Early palliative care ‘did not show a benefit’ for patients undergoing cancer surgery
Click Here to Manage Email Alerts
Key takeaways:
- The specialist intervention failed to produce significant improvements in quality-of-life scores or OS.
- Early palliative care also did not cause patient distress or disrupt the treatment process.
Palliative care specialist services provided around the time of cancer surgery with curative intent failed to significantly improve patient outcomes, results of a randomized study showed.
The findings, published in JAMA Surgery, revealed that early specialist palliative care for this group of patients, who underwent major abdominal operations to cure or control their cancer, did not produce a quality-of-life or OS benefit compared with surgery alone.
"As we consider expanding specialist palliative care to more patients, we need to be careful and test the effects on different populations and not just assume that it will have the same beneficial effects it has on other settings,” Myrick C. Shinall Jr., MD, PhD, associate professor of surgery and medicine at Vanderbilt University Medical Center, told Healio. “Our study shows that this population would not be a very good use of the scarce resource of available palliative care clinicians.”
Background
Accumulating data have shown that specialist palliative care improves patient outcomes in medical oncology, according to Shinall. The evidence has led ASCO to recommend palliative care along with active treatment for patients with advanced malignancies, he added.
"As surgeons, we were curious to see if palliative care would have the same effect on surgical oncology outcomes, and that was our motivation for leading this study,” Shinall said.
Methodology
Shinall and colleagues conducted a single-center randomized clinical trial to assess the effects of providing early palliative care services to patients scheduled to undergo surgical resection with curative intent or to provide durable cancer control.
The study included 235 adults (median age, 65 years; interquartile range, 56.8-71.1; 60% men) who underwent intra-abdominal cancer surgery at Vanderbilt University Medical Center between March 1, 2018, and Oct. 28, 2021.
Researchers randomly assigned study participants in a 1:1 ratio to either early palliative care intervention or usual care in concert with their scheduled surgical procedure.
Palliative care services included a preoperative consultation, in addition to specialist inpatient and outpatient follow-up for 90 days after surgery.
Physical and functional quality-of-life (QoL) scores at postoperative day 90 as determined by the Functional Assessment of Cancer Therapy–General (FACT-G) Trial Outcome Index (TOI) served as the study’s primary endpoint. Secondary endpoints included overall QoL at day 90 after surgery as measured by the FACT-G questionnaire, days alive at home until postoperative day 90 and 1-year OS.
Key findings
Investigators reported no significant differences between the groups with respect to adjusted median FACT-G TOI scores of physical and functional QoL (intervention group score = 46.77, 95% CI, 44.18-49.04; usual care group score = 46.23, 95% CI, 43.08-48.14).
An adjusted analysis produced an OR of 1.17 (95% CI, 0.77-1.8) when comparing the interventional group vs. those who received usual care.

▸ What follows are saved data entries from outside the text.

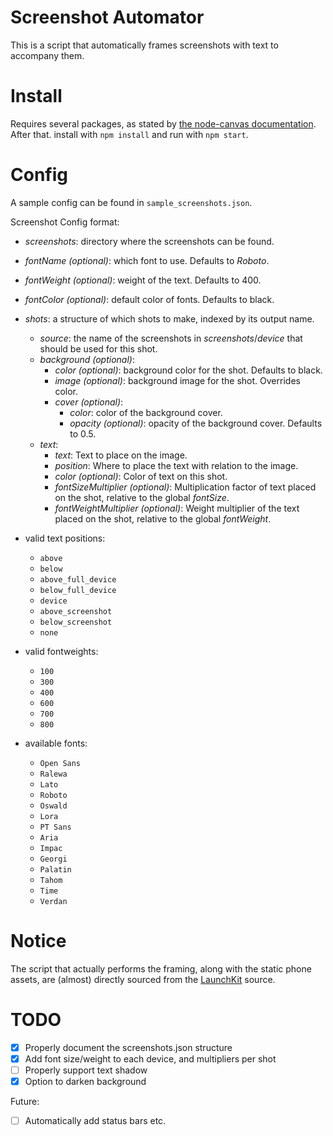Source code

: Screenshot Automator
====================
This is a script that automatically frames screenshots with text to accompany them.

Install
=======
Requires several packages, as stated by [the node-canvas documentation](https://github.com/Automattic/node-canvas#installation). After that. install with `npm install` and run with `npm start`.

Config
======
A sample config can be found in `sample_screenshots.json`.

Screenshot Config format:

 - _screenshots_: directory where the screenshots can be found.
 - _fontName (optional)_: which font to use. Defaults to _Roboto_.
 - _fontWeight (optional)_: weight of the text. Defaults to 400.
 - _fontColor (optional)_: default color of fonts. Defaults to black.
 - _shots_: a structure of which shots to make, indexed by its output name.
 	- _source_: the name of the screenshots in _screenshots_/_device_ that should be used for this shot.
	- _background (optional)_:
		- _color (optional)_: background color for the shot. Defaults to black.
		- _image (optional)_: background image for the shot. Overrides color.
		- _cover (optional)_:
			- _color_: color of the background cover.
			- _opacity (optional)_: opacity of the background cover. Defaults to 0.5.
	- _text_:
		- _text_: Text to place on the image.
		- _position_: Where to place the text with relation to the image.
		- _color (optional)_: Color of text on this shot.
		- _fontSizeMultiplier (optional)_: Multiplication factor of text placed on the shot, relative to the global _fontSize_.
		- _fontWeightMultiplier (optional)_: Weight multiplier of the text placed on the shot, relative to the global _fontWeight_.

 - valid text positions:
	- `above`
	- `below`
	- `above_full_device`
	- `below_full_device`
	- `device`
	- `above_screenshot`
	- `below_screenshot`
	- `none`

 - valid fontweights:
	- `100`
	- `300`
	- `400`
	- `600`
	- `700`
	- `800`
 - available fonts:
	- `Open Sans`
	- `Ralewa`
	- `Lato`
	- `Roboto`
	- `Oswald`
	- `Lora`
	- `PT Sans`
	- `Aria`
	- `Impac`
	- `Georgi`
	- `Palatin`
	- `Tahom`
	- `Time`
	- `Verdan`

Notice
======
The script that actually performs the framing, along with the static phone assets, are (almost) directly sourced from the [LaunchKit](https://github.com/launchkit/LaunchKit) source.

TODO
====
 - [x] Properly document the screenshots.json structure
 - [x] Add font size/weight to each device, and multipliers per shot
 - [ ] Properly support text shadow
 - [x] Option to darken background

Future:
 - [ ] Automatically add status bars etc.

Early palliative care did not improve overall QoL care (OR = 1.09; 95% CI, 0.75-1.58), days alive at home until postoperative day 90 (OR = 0.87; 95% CI, 0.69-1.11) or 1-year OS (HR = 0.97; 95% CI, 0.5-1.88) compared with usual care.
Clinical implications
"There may be surgical patients who could benefit from early palliative care, but these findings suggest this does not apply to the broader surgical oncology population,” Shinall told Healio.

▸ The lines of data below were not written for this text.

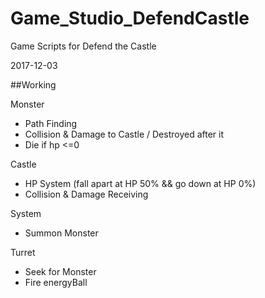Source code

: # Game_Studio_DefendCastle
Game Scripts for Defend the Castle

2017-12-03

##Working

Monster
- Path Finding
- Collision & Damage to Castle / Destroyed after it
- Die if hp <=0

Castle
- HP System (fall apart at HP 50% && go down at HP 0%)
- Collision & Damage Receiving

System
- Summon Monster

Turret
- Seek for Monster
- Fire energyBall
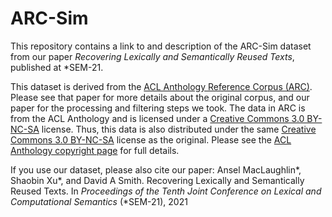 # ARC-Sim
This repository contains a link to and description of the ARC-Sim dataset from our paper _Recovering Lexically and Semantically Reused Texts_, published at *SEM-21.

This dataset is derived from the [ACL Anthology Reference Corpus (ARC)](https://www.aclweb.org/anthology/L08-1005/). Please see that paper for more details about the original corpus, and our paper for the processing and filtering steps we took. The data in ARC is from the ACL Anthology and is licensed under a [Creative Commons 3.0 BY-NC-SA](https://creativecommons.org/licenses/by-nc-sa/3.0/) license. Thus, this data is also distributed under the same [Creative Commons 3.0 BY-NC-SA](https://creativecommons.org/licenses/by-nc-sa/3.0/) license as the original. Please see the [ACL Anthology copyright page](https://www.aclweb.org/anthology/faq/copyright/) for full details.

If you use our dataset, please also cite our paper:
Ansel MacLaughlin*, Shaobin Xu*, and David A Smith. Recovering Lexically and Semantically Reused Texts. In _Proceedings of the Tenth Joint Conference on Lexical and Computational Semantics_ (\*SEM-21), 2021
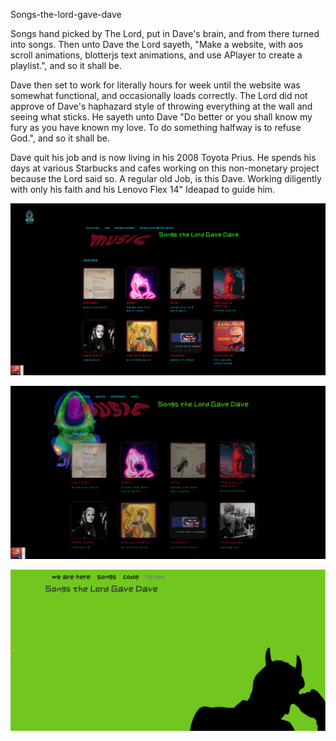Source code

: Songs-the-lord-gave-dave

Songs hand picked by The Lord, put in Dave's brain, and from there turned into songs.
Then unto Dave the Lord sayeth, "Make a website, with aos scroll animations, blotterjs text animations, and use APlayer to create a playlist.", and so it shall be.

Dave then set to work for literally hours for week until the website was somewhat functional, and occasionally loads correctly. 
The Lord did not approve of Dave's haphazard style of throwing everything at the wall and seeing what sticks. He sayeth unto Dave "Do better or you shall know my fury as you have known my love. To do something halfway is to refuse God.", and so it shall be.

Dave quit his job and is now living in his 2008 Toyota Prius. He spends his days at various Starbucks and cafes working on this non-monetary project because the Lord said so.
A regular old Job, is this Dave. Working diligently with only his faith and his Lenovo Flex 14" Ideapad to guide him.


![Alt](https://github.com/bafflingscience/songs-the-lord-gave-dave/blob/main/screenshot.png)

![Alt](https://github.com/bafflingscience/songs-the-lord-gave-dave/blob/main/skreenshot.png)

![Alt](https://github.com/bafflingscience/songs-the-lord-gave-dave/blob/main/green-devil.png)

To have a beneficial effect, Sinall said specialist palliative care during surgery could be limited to those patients who have difficult-to-control symptoms, those who may face more complicated treatment decisions after surgery or those who already expressed concern about end-of-life planning.
“However, in our general surgical oncology population, early palliative care did not show a benefit,” he said.

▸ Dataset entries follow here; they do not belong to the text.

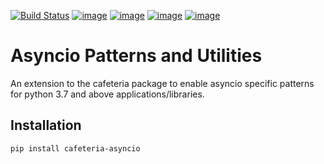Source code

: [![Build Status](https://travis-ci.org/abn/cafeteria-asyncio.svg?branch=master)](https://travis-ci.org/abn/cafeteria-asyncio)
[![image](https://img.shields.io/pypi/v/cafeteria-asyncio.svg)](https://pypi.org/project/cafeteria-asyncio/)
[![image](https://img.shields.io/pypi/l/cafeteria-asyncio.svg)](https://pypi.org/project/cafeteria-asyncio/)
[![image](https://img.shields.io/pypi/pyversions/cafeteria-asyncio.svg)](https://pypi.org/project/cafeteria-asyncio/)
[![image](https://img.shields.io/badge/code%20style-black-000000.svg)](https://github.com/ambv/black)

# Asyncio Patterns and Utilities
An extension to the cafeteria package to enable asyncio specific patterns for python 3.7 and above applications/libraries.

## Installation
`pip install cafeteria-asyncio`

Results of the study suggest that early palliative care may not be an appropriate use of limited resources among a population of patients undergoing surgery with curative intent, according to Jason Michael Johanning, MD, MS, of the department of surgery at University of Nebraska Medical Center, and colleagues.
“But rather than throwing the baby out with the bathwater, their work helps define important questions to be addressed by further investigations,” they wrote in an accompanying editorial. “The surgical community must now focus on optimal patient selection, who and when best to provide optimal palliative care support, and how best to measure the impact of palliative care delivery in the surgical setting.”
References :
- Johanning JM, et al. JAMA Surg. 2023; doi:10.1001/jamasurg.2023.1406.
- Shinall MC, et al. JAMA Surg. 2023;doi:10.1001/jamasurg.2023.1396.